Similarly, the interior is incredibly well constructed, with a mixture of leather, carbon fiber, aluminum and a high-tech TFT screen rev counter. And the pedals are simply exquisite; each one is a single piece of forged aluminum. You also get a 12-speaker stereo, but one that is lighter and smaller than Lexus's regular system.
What you probably won't get from the pictures is just how contoured the cabin is, or how, as the driver, you feel alongside the tall transmission tunnel and in a low seating position. It may not be that subtle, but I like the fact that Lexus has not simply followed the standard supercar template, and instead tried something a bit different.
It's unmistakably Japanese but also has a real sense of occasion.
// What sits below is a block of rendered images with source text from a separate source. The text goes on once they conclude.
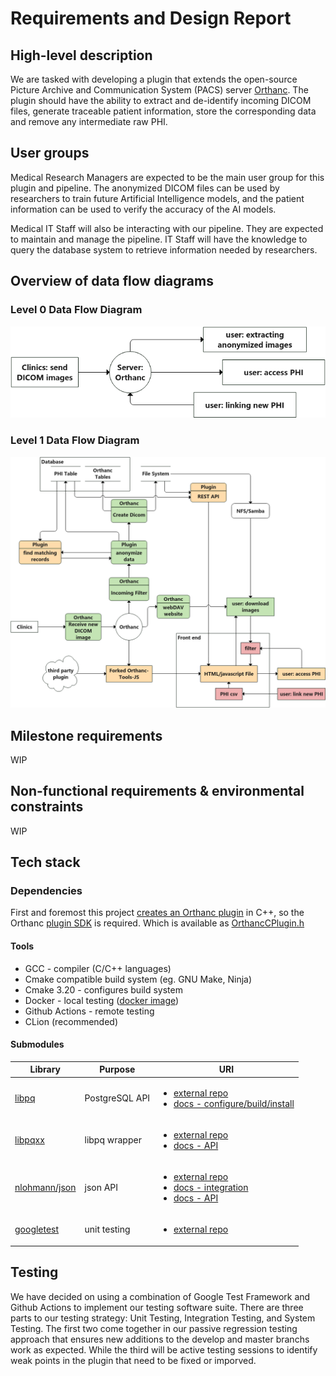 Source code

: # Requirements and Design Report

## High-level description

We are tasked with developing a plugin that extends the open-source Picture Archive and Communication System (PACS) server [Orthanc](https://www.orthanc-server.com/). The plugin should have the ability to extract and de-identify incoming DICOM files, generate traceable patient information, store the corresponding data and remove any intermediate raw PHI.

## User groups

Medical Research Managers are expected to be the main user group for this plugin and pipeline. The anonymized DICOM files can be used by researchers to train future Artificial Intelligence models, and the patient information can be used to verify the accuracy of the AI models.

Medical IT Staff will also be interacting with our pipeline. They are expected to maintain and manage the pipeline. IT Staff will have the knowledge to query the database system to retrieve information needed by researchers.

## Overview of data flow diagrams

### Level 0 Data Flow Diagram
![](assets/DFD-0.png)

### Level 1 Data Flow Diagram
![](assets/DFD-1.png)

## Milestone requirements

WIP

## Non-functional requirements & environmental constraints

WIP

## Tech stack

### Dependencies
First and foremost this project [creates an Orthanc plugin](https://book.orthanc-server.com/developers/creating-plugins.html#structure-of-the-plugins) in C++, so the Orthanc [plugin SDK](https://sdk.orthanc-server.com/index.html) is required. Which is available as [OrthancCPlugin.h](https://hg.orthanc-server.com/orthanc/file/Orthanc-1.9.7/OrthancServer/Plugins/Include/orthanc/OrthancCPlugin.h)
#### Tools
* GCC - compiler (C/C++ languages)
* Cmake compatible build system (eg. GNU Make, Ninja)
* Cmake 3.20 - configures build system
* Docker - local testing ([docker image](https://hub.docker.com/r/jodogne/orthanc-plugins))
* Github Actions - remote testing
* CLion (recommended)

#### Submodules
| Library | Purpose | URI |
|---------|---------|-----|
| [libpq](lib) | PostgreSQL API | <ul><li>[external repo](https://github.com/postgres/postgres.git) <li>[docs - configure/build/install](https://www.postgresql.org/docs/14/install-procedure.html) |
| [libpqxx](lib) | libpq wrapper | <ul><li>[external repo](https://github.com/jtv/libpqxx.git) <li>[docs - API](https://libpqxx.readthedocs.io/en/stable/a01382.html) |
| [nlohmann/json](lib) | json API | <ul><li>[external repo](https://github.com/nlohmann/json.git) <li>[docs - integration](https://github.com/nlohmann/json#integration) <li>[docs - API](https://nlohmann.github.io/json/api/basic_json/) |
| [googletest](lib) | unit testing | <ul><li>[external repo](https://github.com/google/googletest.git) |

## Testing

We have decided on using a combination of Google Test Framework and Github Actions to implement our testing software suite. There are three parts to our testing strategy: Unit Testing, Integration Testing, and System Testing. The first two come together in our passive regression testing approach that ensures new additions to the develop and master branchs work as expected. While the third will be active testing sessions to identify weak points in the plugin that need to be fixed or imporved.
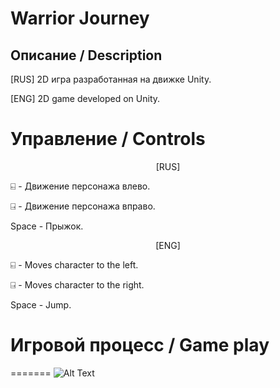 # Warrior Journey
<h2> Описание / Description </h2>
[RUS] 2D игра разработанная на движке Unity.

[ENG] 2D game developed on Unity.

# Управление / Controls
<center>[RUS]</center>

⍇ - Движение персонажа влево.

⍈ - Движение персонажа вправо.

Space -  Прыжок.

<center>[ENG]</center>

⍇ - Moves character to the left.

⍈ - Moves character to the right.

Space -  Jump.

# Игровой процесс / Game play
=======
![Alt Text](https://media2.giphy.com/media/Kp3G97X1ZpzOmr9h5e/giphy.gif?cid=790b7611fd807efd4c9038b9d9848066be01bb86c5188966&rid=giphy.gif&ct=g)
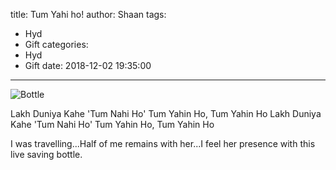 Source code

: title: Tum Yahi ho!
author: Shaan
tags:
  - Hyd
  - Gift
categories:
  - Hyd
  - Gift
date: 2018-12-02 19:35:00
---
![Bottle](\images\pasted-2.png)

Lakh Duniya Kahe 'Tum Nahi Ho'
Tum Yahin Ho, Tum Yahin Ho
Lakh Duniya Kahe 'Tum Nahi Ho'
Tum Yahin Ho, Tum Yahin Ho

I was travelling...Half of me remains with her...I  feel her presence with this live saving bottle. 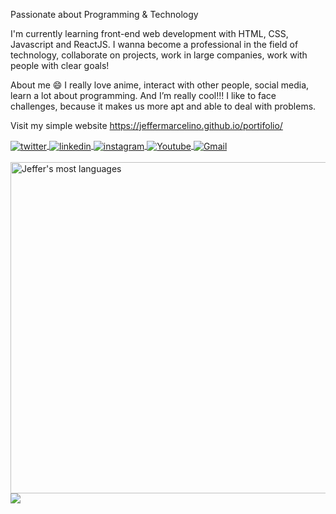 Passionate about Programming & Technology

I'm currently learning front-end web development with HTML, CSS, Javascript and ReactJS. I wanna become a professional in the field of technology, collaborate on projects, work in large companies, work with people with clear goals!

About me 😄 I really love anime, interact with other people, social media, learn a lot about programming. And I’m really cool!!! I like to face challenges, because it makes us more apt and able to deal with problems.

Visit my simple website https://jeffermarcelino.github.io/portifolio/

<a href="https://twitter.com/JefferMarcelin" target="_blank">
  <img align="center" src="https://img.shields.io/badge/-Jeffer Marcelino-05122A?style=flat&logo=twitter" alt="twitter"/>  
</a>
<a href="https://www.linkedin.com/in/jeffer-marcelino-94422a22b/" target="_blank">
  <img align="center" src="https://img.shields.io/badge/-Jeffer Marcelino-05122A?style=flat&logo=linkedin" alt="linkedin"/>
</a>
<a href="https://www.instagram.com/jeffer_marcelin/" target="_blank">
 <img align="center" src="https://img.shields.io/badge/-Jeffer Marcelino-05122A?style=flat&logo=instagram" alt="instagram"/>
</a>
<a href="https://www.youtube.com/channel/UCXBFKr-rZ787IhXAzsnrw-Q" target="_blank">
 <img align="center" src="https://img.shields.io/badge/-Jeffer Marcelino-05122A?style=flat&logo=youtube" alt="Youtube"/>
</a>
<a href="mailto:jeffersunde72@gmail.com" target="_blank">
  <img align="center" src="https://img.shields.io/badge/-jeffersunde72@gmail.com-05122A?style=flat&logo=gmail" alt="Gmail"/>
</a>

<br>
<br>


<img align="left" width="530em" src="https://github-readme-stats.vercel.app/api/top-langs/?username=JefferMarcelino&layout=compact&theme=vision-friendly-dark" alt="Jeffer's most languages"/>

<a href="https://www.codewars.com/users/JefferMarcelino" target="_blank"><img src="https://www.codewars.com/users/JefferMarcelino/badges/small" target="_blank">

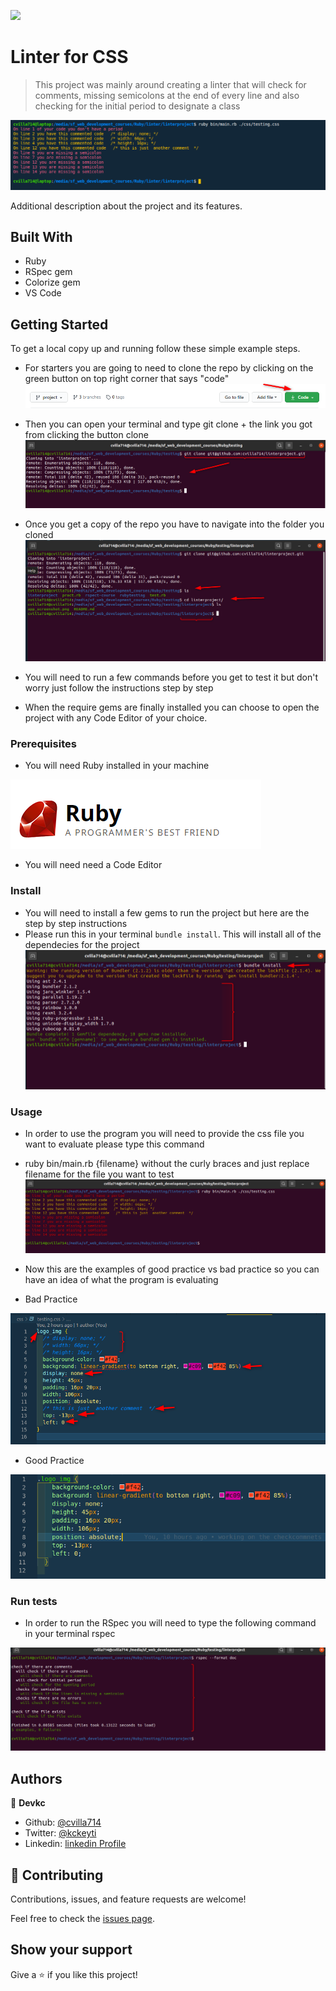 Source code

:![](https://img.shields.io/badge/Microverse-blueviolet)

# Linter for CSS

> This project was mainly around creating a linter that will
> check for comments, missing semicolons at the end of every line
> and also checking for the initial period to designate a class

![screenshot](./app_screenshot.png)

Additional description about the project and its features.

## Built With

- Ruby
- RSpec gem
- Colorize gem
- VS Code

## Getting Started

To get a local copy up and running follow these simple example steps.

- For starters you are going to need to clone the repo by clicking on the green button on top right corner that says "code"
![screenshot](./pictures/greenbutton.png)

- Then you can open your terminal and type git clone + the link you got from clicking the button clone
![screenshot](./pictures/clonetheproject.png)

- Once you get a copy of the repo you have to navigate into the folder you cloned
![screenshot](./pictures/accesstheproject.png)

- You will need to run a few commands before you get to test it but don't worry just follow the instructions step by step

- When the require gems are finally installed you can choose to open the project with any Code Editor of your choice.

### Prerequisites

- You will need Ruby installed in your machine

![screenshot](./pictures/ruby.png)

- You will need need a Code Editor

### Install

- You will need to install a few gems to run the project but here are the step by step instructions
- Please run this in your terminal `bundle install`. This will install all of the dependecies for the project
![screenshot](./pictures/runbundleinstall.png)



### Usage

- In order to use the program you will need to provide the css file you want to evaluate please type this command
- ruby bin/main.rb {filename} without the curly braces and just replace filename for the file you want to test
![screenshot](./pictures/runtheprogram.png)

- Now this are the examples of good practice vs bad practice so you can have an idea of what the program is evaluating
- Bad Practice

![screenshot](./pictures/bad_practice.png)

- Good Practice

![screenshot](./pictures/good_practice.png)

### Run tests

- In order to run the RSpec you will need to type the following command in your terminal rspec 

![screenshot](./pictures/rspec.png)


## Authors

👤 **Devkc**

- Github: [@cvilla714](https://github.com/cvilla714)
- Twitter: [@kckeyti](https://twitter.com/kckeyti)
- Linkedin: [linkedin Profile](https://www.linkedin.com/in/cosmel-villalobos-1900531aa/)

## 🤝 Contributing

Contributions, issues, and feature requests are welcome!

Feel free to check the [issues page](issues/).

## Show your support

Give a ⭐️ if you like this project!
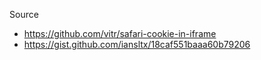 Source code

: Source
* https://github.com/vitr/safari-cookie-in-iframe
* https://gist.github.com/iansltx/18caf551baaa60b79206
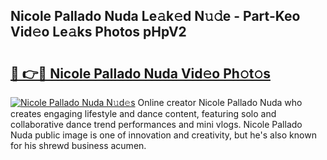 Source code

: ## Nicole Pallado Nuda Le𝚊k𝚎d N𝚞𝚍e - Part-Keo Vid𝚎o Le𝚊ks Photos pHpV2

# <h2><a href="http://fbcp5b7.evod.top/?m=Nicole+Pallado+Nuda">🔗 👉🔴 Nicole Pallado Nuda Vid𝚎o Ph𝚘t𝚘s</a></h2>

[![Nicole Pallado Nuda N𝚞d𝚎s](https://i.imgur.com/8V9OHl7.gif)](http://fbcp5b7.evod.top/?m=Nicole+Pallado+Nuda)
Online creator Nicole Pallado Nuda who creates engaging lifestyle and dance content, featuring solo and collaborative dance trend performances and mini vlogs. Nicole Pallado Nuda public image is one of innovation and creativity, but he's also known for his shrewd business acumen. 
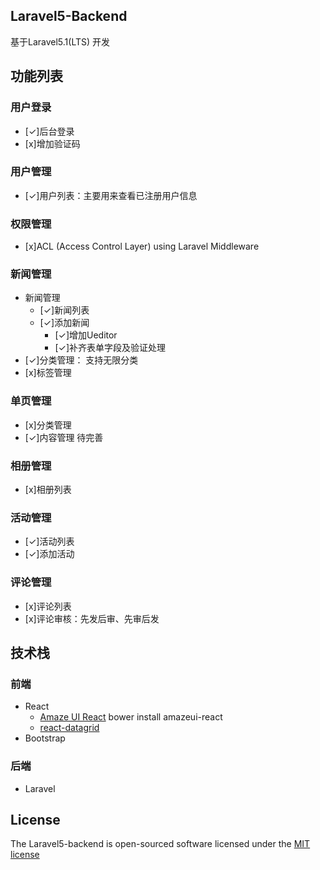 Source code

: ## Laravel5-Backend

基于Laravel5.1(LTS) 开发

## 功能列表

### 用户登录
* [✓]后台登录
* [x]增加验证码

### 用户管理
* [✓]用户列表：主要用来查看已注册用户信息

### 权限管理
* [x]ACL (Access Control Layer) using Laravel Middleware

### 新闻管理
* 新闻管理
    - [✓]新闻列表
    - [✓]添加新闻
        - [✓]增加Ueditor
        - [✓]补齐表单字段及验证处理
* [✓]分类管理： 支持无限分类    
* [x]标签管理

### 单页管理
* [x]分类管理
* [✓]内容管理   待完善

### 相册管理
* [x]相册列表

### 活动管理
* [✓]活动列表  
* [✓]添加活动

### 评论管理
* [x]评论列表
* [x]评论审核：先发后审、先审后发

## 技术栈

### 前端
 * React
    * [Amaze UI React](http://amazeui.org/react/)
        bower install amazeui-react
    * [react-datagrid](https://github.com/zippyui/react-datagrid)
 * Bootstrap

### 后端
 * Laravel




## License

The Laravel5-backend is open-sourced software licensed under the [MIT license](http://opensource.org/licenses/MIT)
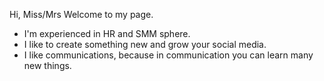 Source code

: Hi, Miss/Mrs
Welcome to my page.
- I'm experienced in HR and SMM sphere.
- I like to create something new and grow your social media.
- I like communications, because in communication you can learn many new things.
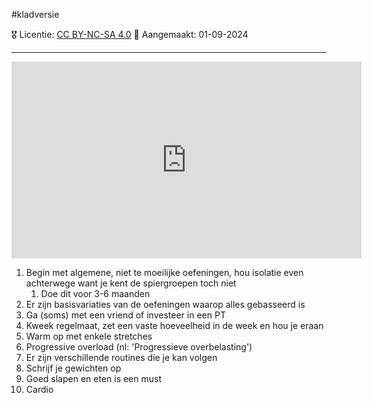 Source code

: #kladversie

🎖️ Licentie: [CC BY-NC-SA 4.0](https://creativecommons.org/licenses/by-nc-sa/4.0/)
📅 Aangemaakt: 01-09-2024

---
<iframe width="560" height="315" src="https://www.youtube.com/embed/U9ENCvFf9yQ?si=Qc3xlZkJabYgW0G1" title="YouTube video player" frameborder="0" allow="accelerometer; autoplay; clipboard-write; encrypted-media; gyroscope; picture-in-picture; web-share" referrerpolicy="strict-origin-when-cross-origin" allowfullscreen></iframe>

 1. Begin met algemene, niet te moeilijke oefeningen, hou isolatie even achterwege want je kent de spiergroepen toch niet
	1. Doe dit voor 3-6 maanden
2. Er zijn basisvariaties van de oefeningen waarop alles gebasseerd is
3. Ga (soms) met een vriend of investeer in een PT
4. Kweek regelmaat, zet een vaste hoeveelheid in de week en hou je eraan
5. Warm op met enkele stretches
6. Progressive overload (nl: 'Progressieve overbelasting')
7. Er zijn verschillende routines die je kan volgen
8. Schrijf je gewichten op
9. Goed slapen en eten is een must
11. Cardio 



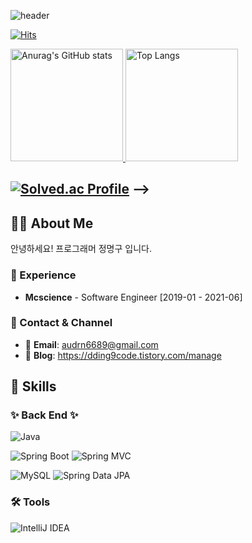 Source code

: ![header](https://capsule-render.vercel.app/api?type=transparent&fontColor=6b32af&height=200&text=Back-End%20Developer&fontSize=60)

<!-- 
[![Anurag's GitHub stats](https://github-readme-stats.vercel.app/api?username=dding94&show_icons=true&theme=midnight-purple&locale=kr)](https://github.com/dding94/TIL)
 -->

[![Hits](https://hits.seeyoufarm.com/api/count/incr/badge.svg?url=https%3A%2F%2Fgithub.com%2Fdding94&count_bg=%2372DADB&title_bg=%23C79393&icon=spring.svg&icon_color=%23877575&title=hits&edge_flat=false)](https://hits.seeyoufarm.com)

<a href="https://github.com/anuraghazra/github-readme-stats">
  <img height="180px" src="https://github-readme-stats.vercel.app/api?username=dding94&show_icons=true&theme=midnight-purple&locale=kr" alt="Anurag's GitHub stats"/>
</a>

<a href="https://github.com/anuraghazra/github-readme-stats">
  <img height="180px" src="https://github-readme-stats.vercel.app/api/top-langs/?username=dding94&theme=midnight-purple&layout=compact&locale=kr" alt="Top Langs"/>
</a>

[![Solved.ac Profile](http://mazassumnida.wtf/api/v2/generate_badge?boj=audrn6689)](https://solved.ac/audrn6689/)
 -->
---

## 💁‍♂️ About Me
안녕하세요! 프로그래머 정명구 입니다.

### 💼 Experience

- **Mcscience** - Software Engineer [2019-01 - 2021-06]

### 🤝 Contact & Channel

- 📧 **Email**: audrn6689@gmail.com
- 📜 **Blog**: https://dding9code.tistory.com/manage

## 🔨 Skills

### ✨ Back End ✨

![Java](https://img.shields.io/badge/-Java-007396?logo=java&logoColor=white)

![Spring Boot](https://img.shields.io/badge/-Spring%20Boot-6DB33F?logo=spring%20boot&logoColor=white)
![Spring MVC](https://img.shields.io/badge/-Spring%20MVC-6DB33F)

![MySQL](https://img.shields.io/badge/-MySQL-4479A1?logo=mysql&logoColor=white)
![Spring Data JPA](https://img.shields.io/badge/-Spring%20Data%20JPA-6DB33F?)

### 🛠 Tools

![IntelliJ IDEA](https://img.shields.io/badge/-IntelliJ%20IDEA-FF0000?logo=intellij%20idea&logoColor=white)

<!--END_SECTION:waka-->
And the same goes for the exterior; I'm not saying it looks pretty, or stylish, but it is certainly captivating. Unusually for a sports car, I think the shape works better statically, when you can pore over all the little details. One of which is the huge rear wing, which I'm sure is effective at reducing lift and very impressive in its hydraulic operation (complete with sci-fi whirring and hissing noises), but it is a touch obvious.
So in its construction and thoroughness the LFA has the hallmarks of Lexus, but in its concept and focus it feels nothing like what Lexus/Toyota has produced before. Lexus says the LFA's role is as a halo model for its F range of cars (we've only seen the IS-F so far, but more are in the pipeline), but the truth is that the LFA is massively more serious than any series production car. Not only in its performance, but also its purity. It is the product of a small and talented team of engineers, and it shows.
Is it worth the money? For performance the answer has to be no; other supercars offer more power, more straight-line speed and (subjectively) more brand lure for less.
What is clear, though, is that the LFA is packed with technology that has been developed to an incredibly high standard, presumably at astronomical cost. For example, Toyota invested in its own carbon fiber manufacturing facilities to ensure its quality standards. Only 500 LFAs will ever be produced, a sure sign that even at the price Lexus is asking it will be losing money on each one.
But technology and exclusivity aren't the LFA's only draws. It genuinely offers something different from other supercars – not necessarily better, but different. Its combination of refinement and rawness sounds like it shouldn't work, but it actually does. It is better appointed and less flamboyant than anything Italian, but just as poised and alert. It is perhaps what Mercedes and McLaren tried (but failed) to achieve with the SLR.
So for the privileged few, those who have tried (and probably own) the usual supercars, the LFA is much more than something else to park in their garage. It is a credible and exciting supercar in its own right. The rest of us should just be thankful that there are still manufacturers out there making (and reinventing) supercars, especially when the results are this good.